What is already known on this topic

  • Multiple chalazia are becoming more and more prevalent in children, and they usually need invasive treatments.

  • Multiple chalazia are usually classified into three types according to the location of lesions—internal, external, and marginal.

  • Spatial localization and distribution of different types of multiple chalazia in children have not been investigated.

What this study adds

  • Children aged 1–3 years were more vulnerable to multiple chalazia needing surgery than children aged 3–7 years.

  • Multiple chalazia were often presented bilaterally and internally. More nodules were located in the upper lids.

  • No relationship was found between internal and external chalazia for each lid.

How this study might affect research, practice or policy

  • We recommend everting every eyelid, especially the upper lids in a young patient presenting with chalazion because chalazia tend to be multiple and internal and require careful examination in this age group.

Introduction

Children often develop chalazia, which are lipogranulomatous lumps in the eyelids caused by obstruction of sebaceous glands.1 2 Multiple lumps can occur in an individual. In Bagheri et al’s study,3 11.8% of patients (aged 7–71 years) presented multiple chalazia. Although there were few reports about the incidence rate of multiple chalazia in children, pediatric ophthalmologists have encountered multiple chalazia more and more frequently in clinical settings.4 5

Multiple chalazia are usually classified into three types according to the location of lesions—internal, external, and marginal. An internal chalazion is caused by inflammation of a tarsal meibomian gland that spreads into the conjunctiva. An external chalazion is caused by a plugged sebaceous gland that extends anteriorly to the surface of the palpebral skin and presents as a reddish subcutaneous nodule.6 7 A marginal chalazion arises from an inflamed gland at the eyelid margin.

Conservative treatments commonly include warm compress, topical antibiotics or steroids. There are some problems of applying conservative treatments in children. For example, young kids may not cooperate well with warm compress, it is difficult to apply topical eyedrops, and long-term use of steroids may increase the risk of glaucoma, cataract or infection. Incision and curettage (I&C) surgery will be needed if conservative treatments are ineffective or poorly performed. In addition, an early I&C should be considered when astigmatism or cosmetic problems occur in the patients with some types of chalazia.8–13

Because children tend to present multiple chalazia and may not be able to cooperate well during examination, surgeons might miss some nodules in clinical examination, with subsequent increase in the recurrence rate or the possibility of requiring another general anesthesia for repeating I&C. Thus, for patients with multiple chalazia, analyzing the location of the three types of chalazia is important for the timing of surgery and for complete incision during I&C.

Nevertheless, previous studies relevant to the location of chalazia are limited or dated. In Herman et al’s study (published in 1951), 1693 patients from children to elderly showed a prevalence of chalazia in the lower lids, especially for the right eye.14 In Mustafa and Oriafage’s study, they reviewed 26 pediatric patients aged 3–16 years old with no more than two chalazia and reported that lesions were usually located in the upper lids.15 Ben et al reported a high occurrence of chalazion in the right upper lid (RUL) in adult patients who had planned to receive triamcinolone injection, but whether the chalazion was single or multiple was not mentioned.16 In Knezevic et al’s study, the right lower lid (RLL) was the most commonly affected site in a group of patients above 16 years old who received botulinum toxin injection for chalazion treatment; however, cases with infected nodules or small lesions less than 2 mm were excluded.17 Wu et al reported a higher frequency of chalazia in the left upper lid (LUL) in adult patients but excluded those with multiple chalazia in a single lid.18 Overall, few literature have targeted on pediatrics with multiple chalazia.

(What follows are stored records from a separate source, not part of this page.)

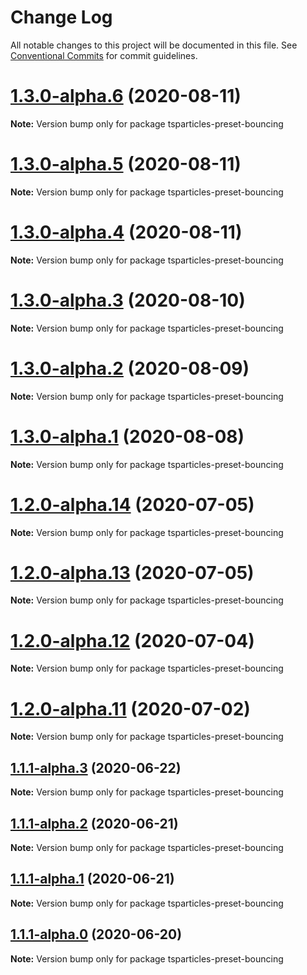# Change Log

All notable changes to this project will be documented in this file.
See [Conventional Commits](https://conventionalcommits.org) for commit guidelines.

# [1.3.0-alpha.6](https://github.com/matteobruni/tsparticles/compare/tsparticles-preset-bouncing@1.3.0-alpha.5...tsparticles-preset-bouncing@1.3.0-alpha.6) (2020-08-11)

**Note:** Version bump only for package tsparticles-preset-bouncing





# [1.3.0-alpha.5](https://github.com/matteobruni/tsparticles/compare/tsparticles-preset-bouncing@1.3.0-alpha.4...tsparticles-preset-bouncing@1.3.0-alpha.5) (2020-08-11)

**Note:** Version bump only for package tsparticles-preset-bouncing





# [1.3.0-alpha.4](https://github.com/matteobruni/tsparticles/compare/tsparticles-preset-bouncing@1.3.0-alpha.3...tsparticles-preset-bouncing@1.3.0-alpha.4) (2020-08-11)

**Note:** Version bump only for package tsparticles-preset-bouncing





# [1.3.0-alpha.3](https://github.com/matteobruni/tsparticles/compare/tsparticles-preset-bouncing@1.3.0-alpha.2...tsparticles-preset-bouncing@1.3.0-alpha.3) (2020-08-10)

**Note:** Version bump only for package tsparticles-preset-bouncing





# [1.3.0-alpha.2](https://github.com/matteobruni/tsparticles/compare/tsparticles-preset-bouncing@1.3.0-alpha.1...tsparticles-preset-bouncing@1.3.0-alpha.2) (2020-08-09)

**Note:** Version bump only for package tsparticles-preset-bouncing





# [1.3.0-alpha.1](https://github.com/matteobruni/tsparticles/compare/tsparticles-preset-bouncing@1.2.7...tsparticles-preset-bouncing@1.3.0-alpha.1) (2020-08-08)

**Note:** Version bump only for package tsparticles-preset-bouncing





# [1.2.0-alpha.14](https://github.com/matteobruni/tsparticles/compare/tsparticles-preset-bouncing@1.2.0-alpha.13...tsparticles-preset-bouncing@1.2.0-alpha.14) (2020-07-05)

**Note:** Version bump only for package tsparticles-preset-bouncing





# [1.2.0-alpha.13](https://github.com/matteobruni/tsparticles/compare/tsparticles-preset-bouncing@1.2.0-alpha.12...tsparticles-preset-bouncing@1.2.0-alpha.13) (2020-07-05)

**Note:** Version bump only for package tsparticles-preset-bouncing





# [1.2.0-alpha.12](https://github.com/matteobruni/tsparticles/compare/tsparticles-preset-bouncing@1.2.0-alpha.11...tsparticles-preset-bouncing@1.2.0-alpha.12) (2020-07-04)

**Note:** Version bump only for package tsparticles-preset-bouncing





# [1.2.0-alpha.11](https://github.com/matteobruni/tsparticles/compare/tsparticles-preset-bouncing@1.1.2...tsparticles-preset-bouncing@1.2.0-alpha.11) (2020-07-02)

**Note:** Version bump only for package tsparticles-preset-bouncing





## [1.1.1-alpha.3](https://github.com/matteobruni/tsparticles/compare/tsparticles-preset-bouncing@1.1.0...tsparticles-preset-bouncing@1.1.1-alpha.3) (2020-06-22)

**Note:** Version bump only for package tsparticles-preset-bouncing





## [1.1.1-alpha.2](https://github.com/matteobruni/tsparticles/compare/tsparticles-preset-bouncing@1.1.0...tsparticles-preset-bouncing@1.1.1-alpha.2) (2020-06-21)

**Note:** Version bump only for package tsparticles-preset-bouncing





## [1.1.1-alpha.1](https://github.com/matteobruni/tsparticles/compare/tsparticles-preset-bouncing@1.1.0...tsparticles-preset-bouncing@1.1.1-alpha.1) (2020-06-21)

**Note:** Version bump only for package tsparticles-preset-bouncing





## [1.1.1-alpha.0](https://github.com/matteobruni/tsparticles/compare/tsparticles-preset-bouncing@1.1.0...tsparticles-preset-bouncing@1.1.1-alpha.0) (2020-06-20)

**Note:** Version bump only for package tsparticles-preset-bouncing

The aim of our paper was to use an optimized statistical scheme to investigate the distribution and relationship of three types of chalazia in pediatrics with multiple chalazia that required I&C surgery based on a tertiary children’s hospital in southeast China.

Methods

Study population

Children younger than 18 years of age, who presented with multiple chalazia and received I&C surgery in the department of ophthalmology, Children’s Hospital, Zhejiang University School of Medicine between 1 June 2016 and 31 December 2016, were reviewed retrospectively. These patients were assumed to be a representative sample of children with multiple chalazia in southeast China. Our research adhered to the tenets of the Declaration of Helsinki.

Exclusion criteria

We excluded patients who received chalazion incision in the outpatient clinic just before admission or whose chalazion spontaneously ruptured before I&C. We also excluded patients with eyelid lesions caused by idiot facial aseptic granuloma, acne, seborrhea, rosacea or atopy.

Ocular evaluation

An internal chalazion was diagnosed as a firm and purplish palpable nodule on the conjunctiva when the eyelid is everted. Sometimes a chronic internal chalazion could present as a pedicled granuloma and exceed the palpebral fissure. An external chalazion was diagnosed as a red, elastic nodule with well-defined borders on the surface of the eyelid skin. A marginal chalazion was diagnosed as a small reddish bump, which was usually 1–2 mm in size along the eyelid margin. Because it was difficult to count every nodule, especially tiny internal ones in a small child with poor cooperation, the location as well as the exact diagnosis of chalazion were determined intraoperatively with eversion of every eyelid by one senior ophthalmologist (XYZ) and a surgical assistant (TYW or SJZ). Diagnosis was then confirmed by pathological examination.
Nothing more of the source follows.